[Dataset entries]
::::

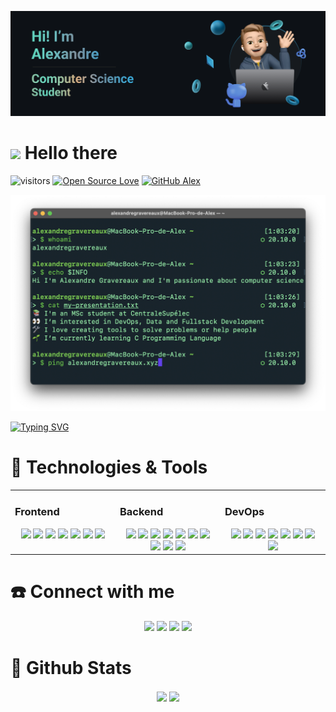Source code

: <p align="center">
  <picture>
  <source
    srcset="https://github.com/alexgravx/alexgravx/blob/main/header-alex.png"
    media="(prefers-color-scheme: dark)"
  />
  <source
    srcset="https://github.com/alexgravx/alexgravx/blob/main/header-alex-light.png"
    media="(prefers-color-scheme: light), (prefers-color-scheme: no-preference)"
  />
  <img src="https://github.com/alexgravx/alexgravx/blob/main/header-alex.png" alt="Github Banner - Alexandre - Computer Science Student" width="770">
  </picture>
</p>

# <img src="https://media.giphy.com/media/hvRJCLFzcasrR4ia7z/giphy.gif" width="35px"> Hello there 

![visitors](https://visitor-badge.laobi.icu/badge?page_id=alexgravx.alexgravx)
[![Open Source Love](https://badges.frapsoft.com/os/v1/open-source.svg?v=102)](https://github.com/ellerbrock/open-source-badge/)
[![GitHub Alex](https://img.shields.io/github/followers/alexgravx?label=follow&style=social)](https://github.com/alexgravx)

<p align="center">
  <picture>
  <source
    srcset="https://github.com/alexgravx/alexgravx/blob/main/terminal-screencapture.png"
    media="(prefers-color-scheme: dark)"
  />
  <source
    srcset="https://github.com/alexgravx/alexgravx/blob/main/terminal-screencapture-light.png"
    media="(prefers-color-scheme: light), (prefers-color-scheme: no-preference)"
  />
  <img src="https://github.com/alexgravx/alexgravx/blob/main/terminal-screencapture.png" alt="Terminal capture" width="770">
  </picture>
</p>

[![Typing SVG](https://readme-typing-svg.demolab.com?font=Fira+Code&size=18&pause=800&color=62CFD9&vCenter=true&width=435&height=25&lines=I+love+programming;I+love+fullstack+development;I+love+solving+problems;I+love+learning+new+things)](https://git.io/typing-svg)

# 🔧 Technologies & Tools

<table><tr><td valign="top" width="33%">

### Frontend  
<div align="center">  
<a href="https://developer.mozilla.org/fr/docs/Web/HTML" target="_blank"><img src="https://img.shields.io/badge/HTML-HTML?style=flat&logo=html5&logoColor=white&color=62cfd9"/></a>
<a href="https://developer.mozilla.org/fr/docs/Web/CSS" target="_blank"><img src="https://img.shields.io/badge/CSS-CSS?style=flat&logo=css3&logoColor=white&color=62cfd9"/></a>
<a href="https://fr.react.dev/" target="_blank"><img src="https://img.shields.io/badge/React-React?style=flat&logo=react&logoColor=white&color=62cfd9"/></a>
<a href="https://www.electronjs.org/" target="_blank"><img src="https://img.shields.io/badge/Electron-Electron?style=flat&logo=electron&logoColor=white&color=62cfd9"/></a>  
<a href="https://nextjs.org/" target="_blank"><img src="https://img.shields.io/badge/NextJS-NextJS?style=flat&logo=nextdotjs&logoColor=white&color=62cfd9"/></a>  
<a href="https://vuejs.org/" target="_blank"><img src="https://img.shields.io/badge/VueJS-VueJS?style=flat&logo=vuedotjs&logoColor=white&color=62cfd9"/></a>  
<a href="https://tailwindcss.com/" target="_blank"><img src="https://img.shields.io/badge/TailwindCSS-TailwindCSS?style=flat&logo=tailwindcss&logoColor=white&color=62cfd9"/></a>  
</div>
</td><td valign="top" width="33%">

### Backend  
<div align="center">  
<a href="https://www.python.org/" target="_blank"><img src="https://img.shields.io/badge/Python-Python?style=flat&logo=python&logoColor=white&color=2bbc8a"/></a>
<a href="https://developer.mozilla.org/fr/docs/Web/JavaScript" target="_blank"><img src="https://img.shields.io/badge/Javascript-Javascript?style=flat&logo=javascript&logoColor=white&color=2bbc8a"/></a>  
<a href="https://www.typescriptlang.org/" target="_blank"><img src="https://img.shields.io/badge/Typescript-Typescript?style=flat&logo=typescript&logoColor=white&color=2bbc8a"/></a>
<a href="https://www.swift.org/" target="_blank"><img src="https://img.shields.io/badge/Swift-Swift?style=flat&logo=swift&logoColor=white&color=2bbc8a"/></a>  
<a href="https://go.dev/" target="_blank"><img src="https://img.shields.io/badge/Golang-Golang?style=flat&logo=go&logoColor=white&color=2bbc8a"/></a>  
<a href="https://nodejs.org/en" target="_blank"><img src="https://img.shields.io/badge/Node-Node?style=flat&logo=nodedotjs&logoColor=white&color=2bbc8a"/></a>  
<a href="https://expressjs.com/fr/" target="_blank"><img src="https://img.shields.io/badge/ExpressJS-ExpressJS?style=flat&logo=express&logoColor=white&color=2bbc8a"/></a>  
<a href="https://flask.palletsprojects.com/en/3.0.x/" target="_blank"><img src="https://img.shields.io/badge/Flask-Flask?style=flat&logo=flask&logoColor=white&color=2bbc8a"/></a>  
<a href="https://www.postgresql.org/" target="_blank"><img src="https://img.shields.io/badge/PostgreSQL-PostgreSQL?style=flat&logo=postgresql&logoColor=white&color=2bbc8a"/></a>  
<a href="https://www.rabbitmq.com/" target="_blank"><img src="https://img.shields.io/badge/RabbitMQ-RabbitMQ?style=flat&logo=rabbitmq&logoColor=white&color=2bbc8a"/></a>  

</div>
</td><td valign="top" width="33%">

### DevOps  
<div align="center">
<a href="https://www.docker.com/" target="_blank"><img src="https://img.shields.io/badge/Docker-Docker?style=flat&logo=docker&logoColor=white&color=6aa6f8"/></a>  
<a href="https://kubernetes.io/fr//" target="_blank"><img src="https://img.shields.io/badge/Kubernetes-Kubernetes?style=flat&logo=kubernetes&logoColor=white&color=6aa6f8"/></a>  
<a href="https://helm.sh/" target="_blank"><img src="https://img.shields.io/badge/Helm-Helm?style=flat&logo=helm&logoColor=white&color=6aa6f8"/></a>
<a href="https://nginx.org/en/" target="_blank"><img src="https://img.shields.io/badge/Nginx-Nginx?style=flat&logo=nginx&logoColor=white&color=6aa6f8"/></a>  
<a href="https://www.ansible.com/" target="_blank"><img src="https://img.shields.io/badge/Ansible-Ansible?style=flat&logo=ansible&logoColor=white&color=6aa6f8"/></a>  
<a href="https://www.linux.org/" target="_blank"><img src="https://img.shields.io/badge/Linux-Linux?style=flat&logo=linux&logoColor=white&color=6aa6f8"/></a>  
<a href="https://git-scm.com/" target="_blank"><img src="https://img.shields.io/badge/Git-Git?style=flat&logo=git&logoColor=white&color=6aa6f8"/></a>  
<a href="https://www.linux.org/tags/bash/" target="_blank"><img src="https://img.shields.io/badge/Bash-Bash?style=flat&logo=gnubash&logoColor=white&color=6aa6f8"/></a>  
  
</div>
</td></tr></table>

# ☎️ Connect with me

<div align="center">
<a href="https://github.com/alexgravx" target="_blank"><img src="https://img.shields.io/badge/Github-Github?style=flat&logo=Github&logoColor=white&color=6aa6f8"/></a> 
<a href="https://x.com/alex_gravx" target="_blank"><img src="https://img.shields.io/badge/X-X?style=flat&logo=x&logoColor=white&color=6aa6f8"/></a> 
<a href="https://linkedin.com/in/alexandre-gravereaux" target="_blank"><img src="https://img.shields.io/badge/Linkedin-Linkedin?style=flat&logo=linkedin&logoColor=white&color=6aa6f8"/></a> 
<a href="mailto:alexandre.gravereaux@student-cs.fr" target="_blank"><img src="https://img.shields.io/badge/Outlook-Outlook?style=flat&logo=maildotru&logoColor=white&color=6aa6f8"/></a> 
</div>  

# 🧮 Github Stats

<div align="center">
<picture>
  <source
    srcset="https://github-readme-stats.vercel.app/api?username=alexgravx&show_icons=true&theme=tokyonight&hide_border=true"
    media="(prefers-color-scheme: dark)"
  />
  <source
    srcset="https://github-readme-stats.vercel.app/api?username=alexgravx&show_icons=true&hide_border=true"
    media="(prefers-color-scheme: light), (prefers-color-scheme: no-preference)"
  />
  <img src="https://github-readme-stats.vercel.app/api?username=alexgravx&show_icons=true&hide_border=true" align="center"/>
</picture>
<picture>
  <source
    srcset="https://github-readme-stats.vercel.app/api/top-langs/?username=alexgravx&show_icons=true&count_private=true&theme=tokyonight&hide_border=true&layout=compact"
    media="(prefers-color-scheme: dark)"
  />
  <source
    srcset="https://github-readme-stats.vercel.app/api/top-langs/?username=alexgravx&show_icons=true&count_private=true&hide_border=true&layout=compact"
    media="(prefers-color-scheme: light), (prefers-color-scheme: no-preference)"
  />
  <img src="https://github-readme-stats.vercel.app/api/top-langs/?username=alexgravx&show_icons=true&count_private=true&hide_border=true&layout=compact" align="center"/>
</picture>
</div>

<!---
alexgravx/alexgravx is a ✨ special ✨ repository because its `README.md` (this file) appears on your GitHub profile.
You can click the Preview link to take a look at your changes.
--->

::::

▶ [EXERCISE OBJECTIVE]: Where does the word "srcset" appear in the records above? Return every line that holds it.

▶ [ANSWER SECTION]:
    srcset="https://github.com/alexgravx/alexgravx/blob/main/header-alex.png"
    srcset="https://github.com/alexgravx/alexgravx/blob/main/header-alex-light.png"
    srcset="https://github.com/alexgravx/alexgravx/blob/main/terminal-screencapture.png"
    srcset="https://github.com/alexgravx/alexgravx/blob/main/terminal-screencapture-light.png"
    srcset="https://github-readme-stats.vercel.app/api?username=alexgravx&show_icons=true&theme=tokyonight&hide_border=true"
    srcset="https://github-readme-stats.vercel.app/api?username=alexgravx&show_icons=true&hide_border=true"
    srcset="https://github-readme-stats.vercel.app/api/top-langs/?username=alexgravx&show_icons=true&count_private=true&theme=tokyonight&hide_border=true&layout=compact"
    srcset="https://github-readme-stats.vercel.app/api/top-langs/?username=alexgravx&show_icons=true&count_private=true&hide_border=true&layout=compact"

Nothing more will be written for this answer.